Hacker News new | ask | show | jobs
by rouvax 2610 days ago
The article has the merit of significantly reducing the size of the original essay, while IMO still retaining two strong messages: 1. The original (is it?) method used to prevent spam, and 2. The 'seed' factor, which is expected to make spammers work harder. At mid-page I was thinking "meh, spammers will just have to improve their writing then", but this may not be sufficient thanks to the user-specific seed.

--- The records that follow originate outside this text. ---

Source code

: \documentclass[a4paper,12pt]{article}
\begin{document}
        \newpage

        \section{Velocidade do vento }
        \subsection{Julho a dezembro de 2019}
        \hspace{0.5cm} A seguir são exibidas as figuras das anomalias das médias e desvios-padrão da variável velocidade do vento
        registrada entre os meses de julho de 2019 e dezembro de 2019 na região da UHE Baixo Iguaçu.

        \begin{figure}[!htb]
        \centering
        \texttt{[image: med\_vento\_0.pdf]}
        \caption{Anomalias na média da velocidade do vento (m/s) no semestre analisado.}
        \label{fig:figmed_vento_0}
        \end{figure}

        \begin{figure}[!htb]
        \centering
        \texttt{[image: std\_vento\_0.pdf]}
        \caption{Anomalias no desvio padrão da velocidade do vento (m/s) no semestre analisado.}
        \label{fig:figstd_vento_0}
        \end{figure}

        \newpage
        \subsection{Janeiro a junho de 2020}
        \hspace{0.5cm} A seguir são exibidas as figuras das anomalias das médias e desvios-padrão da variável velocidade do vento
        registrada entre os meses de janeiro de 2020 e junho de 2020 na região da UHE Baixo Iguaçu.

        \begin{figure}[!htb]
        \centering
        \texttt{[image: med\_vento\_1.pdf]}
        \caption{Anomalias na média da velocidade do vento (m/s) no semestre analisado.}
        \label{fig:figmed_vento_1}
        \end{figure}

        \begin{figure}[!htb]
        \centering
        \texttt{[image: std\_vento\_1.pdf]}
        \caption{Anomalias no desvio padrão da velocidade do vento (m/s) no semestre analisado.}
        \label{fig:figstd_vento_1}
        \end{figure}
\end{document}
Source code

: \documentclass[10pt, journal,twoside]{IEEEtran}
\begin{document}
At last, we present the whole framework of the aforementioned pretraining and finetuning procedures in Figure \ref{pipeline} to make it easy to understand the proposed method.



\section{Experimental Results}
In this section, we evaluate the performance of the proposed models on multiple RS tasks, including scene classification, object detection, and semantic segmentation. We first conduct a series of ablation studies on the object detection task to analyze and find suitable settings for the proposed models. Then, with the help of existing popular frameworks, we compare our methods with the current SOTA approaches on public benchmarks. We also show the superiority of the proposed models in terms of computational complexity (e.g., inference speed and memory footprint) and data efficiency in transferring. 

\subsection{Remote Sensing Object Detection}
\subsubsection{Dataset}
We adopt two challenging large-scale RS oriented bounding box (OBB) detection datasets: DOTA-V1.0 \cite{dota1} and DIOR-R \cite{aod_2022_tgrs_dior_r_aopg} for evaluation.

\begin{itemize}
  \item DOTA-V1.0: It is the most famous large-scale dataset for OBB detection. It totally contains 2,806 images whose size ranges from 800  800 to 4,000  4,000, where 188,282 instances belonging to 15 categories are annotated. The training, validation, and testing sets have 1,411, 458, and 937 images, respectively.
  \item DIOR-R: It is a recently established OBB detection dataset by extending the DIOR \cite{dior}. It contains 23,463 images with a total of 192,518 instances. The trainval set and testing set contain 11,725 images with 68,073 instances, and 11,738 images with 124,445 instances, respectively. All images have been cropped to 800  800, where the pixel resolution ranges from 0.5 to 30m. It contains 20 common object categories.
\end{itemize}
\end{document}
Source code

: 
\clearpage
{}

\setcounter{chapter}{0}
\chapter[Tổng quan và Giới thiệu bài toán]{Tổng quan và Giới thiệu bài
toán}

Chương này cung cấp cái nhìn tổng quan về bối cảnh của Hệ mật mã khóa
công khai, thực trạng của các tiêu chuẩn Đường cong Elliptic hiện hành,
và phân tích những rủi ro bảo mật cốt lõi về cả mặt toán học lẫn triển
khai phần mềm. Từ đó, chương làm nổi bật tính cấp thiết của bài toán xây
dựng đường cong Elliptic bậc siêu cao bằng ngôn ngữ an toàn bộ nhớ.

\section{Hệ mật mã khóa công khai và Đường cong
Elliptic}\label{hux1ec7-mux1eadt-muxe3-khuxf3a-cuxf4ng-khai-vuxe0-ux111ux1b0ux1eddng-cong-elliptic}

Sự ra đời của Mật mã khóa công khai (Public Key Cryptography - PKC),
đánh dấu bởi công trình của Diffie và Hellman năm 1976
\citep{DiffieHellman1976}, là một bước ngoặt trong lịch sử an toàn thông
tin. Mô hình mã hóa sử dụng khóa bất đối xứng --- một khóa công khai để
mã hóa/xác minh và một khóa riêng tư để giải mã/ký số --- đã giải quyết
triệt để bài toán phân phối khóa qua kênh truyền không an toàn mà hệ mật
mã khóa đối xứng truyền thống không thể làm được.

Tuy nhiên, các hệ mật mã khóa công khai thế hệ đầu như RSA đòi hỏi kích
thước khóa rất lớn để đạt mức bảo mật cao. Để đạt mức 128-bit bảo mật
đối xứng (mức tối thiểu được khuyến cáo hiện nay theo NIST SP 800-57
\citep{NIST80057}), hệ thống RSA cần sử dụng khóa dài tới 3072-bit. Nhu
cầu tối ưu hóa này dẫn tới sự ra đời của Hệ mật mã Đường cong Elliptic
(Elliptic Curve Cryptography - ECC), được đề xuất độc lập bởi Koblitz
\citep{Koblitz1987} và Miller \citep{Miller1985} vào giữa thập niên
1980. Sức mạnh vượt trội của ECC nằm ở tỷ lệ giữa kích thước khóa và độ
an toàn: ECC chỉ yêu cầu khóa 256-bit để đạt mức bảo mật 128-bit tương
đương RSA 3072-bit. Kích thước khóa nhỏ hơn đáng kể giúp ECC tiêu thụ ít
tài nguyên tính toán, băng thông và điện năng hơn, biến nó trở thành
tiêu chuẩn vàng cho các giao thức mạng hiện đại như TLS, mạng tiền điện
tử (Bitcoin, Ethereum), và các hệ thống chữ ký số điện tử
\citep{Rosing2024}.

[edit: I didn't realize the original article was from 2002. I agree the article is a bit obsolete at that point.]

1 comments

Modern-day spam is typically generative, and modelling the distribution of "natural e-mail messages" is sadly too naive today. Human beings also understand text through vision, not through bits -- so 1oca1host is just me corrupting the word localhost, but making that inference requires a visual understanding of words. That also gave rise to what is probably a more common spam variant today: the text-embedded-as-an-image type. I've long been of the impression that the only proper way to do text analysis is by vision, a more end-to-end solution as it were.
> 1oca1host is just me corrupting the word localhost, but making that inference requires a visual understanding of words

No it doesn’t, and pg explains why in his essay. (Don’t know if the article states this too as since I’ve already read the essay before I didn’t bother to read a summarizing article about it. The essay is really excellent though.)

Quote from the essay:

> I'm more hopeful about Bayesian filters, because they evolve with the spam. So as spammers start using "c0ck" instead of "cock" to evade simple-minded spam filters based on individual words, Bayesian filters automatically notice. Indeed, "c0ck" is far more damning evidence than "cock", and Bayesian filters know precisely how much more.

> [...]

> To beat Bayesian filters, it would not be enough for spammers to make their emails unique or to stop using individual naughty words. They'd have to make their mails indistinguishable from your ordinary mail. And this I think would severely constrain them. Spam is mostly sales pitches, so unless your regular mail is all sales pitches, spams will inevitably have a different character. And the spammers would also, of course, have to change (and keep changing) their whole infrastructure, because otherwise the headers would look as bad to the Bayesian filters as ever, no matter what they did to the message body. I don't know enough about the infrastructure that spammers use to know how hard it would be to make the headers look innocent, but my guess is that it would be even harder than making the message look innocent.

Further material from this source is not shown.